1880: Thomas Edison received a patent for his electric incandescent lamp.
1901: Opera composer Giuseppe Verdi died in Milan, Italy, at age 87.
1944: The Soviet Union announced the end of the deadly German siege of Leningrad, which had lasted for more than two years.
1945: Soviet troops liberated the Nazi concentration camps Auschwitz and Birkenau in Poland.
1951: An era of atomic testing in the Nevada desert began as an Air Force plane dropped a 1-kiloton bomb on Frenchman Flats.
1967: Astronauts Virgil I. "Gus" Grissom, Edward H. White and Roger B. Chaffee died in a flash fire during a test aboard their Apollo I spacecraft at Cape Kennedy, Fla.
1973: The Vietnam peace accords were signed in Paris.

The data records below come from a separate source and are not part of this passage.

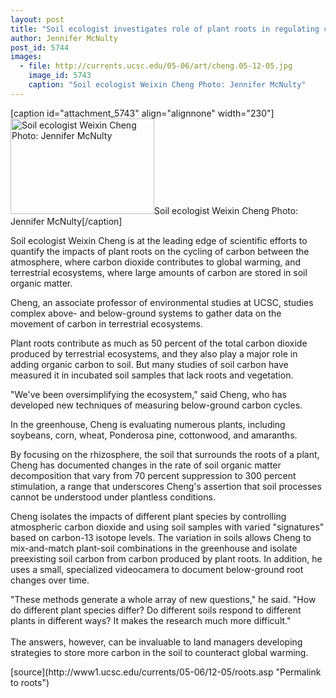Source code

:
 ```yaml
---
layout: post
title: "Soil ecologist investigates role of plant roots in regulating carbon cycling, reducing global warming"
author: Jennifer McNulty
post_id: 5744
images:
  - file: http://currents.ucsc.edu/05-06/art/cheng.05-12-05.jpg
    image_id: 5743
    caption: "Soil ecologist Weixin Cheng Photo: Jennifer McNulty"
---
```


[caption id="attachment_5743" align="alignnone" width="230"]<a href="http://localhost/mysite/wp-content/uploads/2005/12/cheng.05-12-05.jpg"><img class="size-full wp-image-5743" src="http://localhost/mysite/wp-content/uploads/2005/12/cheng.05-12-05.jpg" alt="Soil ecologist Weixin Cheng Photo: Jennifer McNulty" width="230" height="153" /></a>Soil ecologist Weixin Cheng Photo: Jennifer McNulty[/caption]
<a name="content" id="content"></a>
<p>
  Soil ecologist Weixin Cheng is at the leading edge of scientific efforts to quantify the impacts of plant roots on the cycling of carbon between the atmosphere, where carbon dioxide contributes to global warming, and terrestrial ecosystems, where large amounts of carbon are stored in soil organic matter.
</p>
<p>
  Cheng, an associate professor of environmental studies at UCSC, studies complex above- and below-ground systems to gather data on the movement of carbon in terrestrial ecosystems.
</p>
<p>
  Plant roots contribute as much as 50 percent of the total carbon dioxide produced by terrestrial ecosystems, and they also play a major role in adding organic carbon to soil. But many studies of soil carbon have measured it in incubated soil samples that lack roots and vegetation.
</p>
<p>
  "We've been oversimplifying the ecosystem," said Cheng, who has developed new techniques of measuring below-ground carbon cycles.
</p>
<p>
  In the greenhouse, Cheng is evaluating numerous plants, including soybeans, corn, wheat, Ponderosa pine, cottonwood, and amaranths.
</p>
<p>
  By focusing on the rhizosphere, the soil that surrounds the roots of a plant, Cheng has documented changes in the rate of soil organic matter decomposition that vary from 70 percent suppression to 300 percent stimulation, a range that underscores Cheng's assertion that soil processes cannot be understood under plantless conditions.
</p>
<p>
  Cheng isolates the impacts of different plant species by controlling atmospheric carbon dioxide and using soil samples with varied "signatures" based on carbon-13 isotope levels. The variation in soils allows Cheng to mix-and-match plant-soil combinations in the greenhouse and isolate preexisting soil carbon from carbon produced by plant roots. In addition, he uses a small, specialized videocamera to document below-ground root changes over time.
</p>
<p>
  "These methods generate a whole array of new questions," he said. "How do different plant species differ? Do different soils respond to different plants in different ways? It makes the research much more difficult."<br>
  <br>
  The answers, however, can be invaluable to land managers developing strategies to store more carbon in the soil to counteract global warming.
</p>
<form>
  <input name="t1" size="-1" type="hidden">
</form>




</p>
[source](http://www1.ucsc.edu/currents/05-06/12-05/roots.asp "Permalink to roots")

1977: The Vatican reaffirmed the Roman Catholic Church's ban on female priests.
1994: Figure skater Tonya Harding appeared before reporters in Portland, Ore., to say that while she'd had no prior knowledge of the attack on her rival, Nancy Kerrigan, she had failed to report "things I learned about the assault" afterward. The Senate passed a nonbinding resolution, 62-38, calling on the Clinton administration to lift the U.S. trade embargo against Vietnam.
1999: The Republican-controlled Senate blocked dismissal of the impeachment case against President Clinton and then voted for new testimony from Monica Lewinsky and two other witnesses -- but by margins well short of the two-thirds needed to oust the president.
2003: The Bush administration dismissed Iraq's response to U.N. disarmament demands as inadequate. Meanwhile, chief U.N. inspector Hans Blix charged that Iraq had never genuinely accepted U.N. resolutions demanding its disarmament and warned that "cooperation on substance" was necessary for a peaceful solution.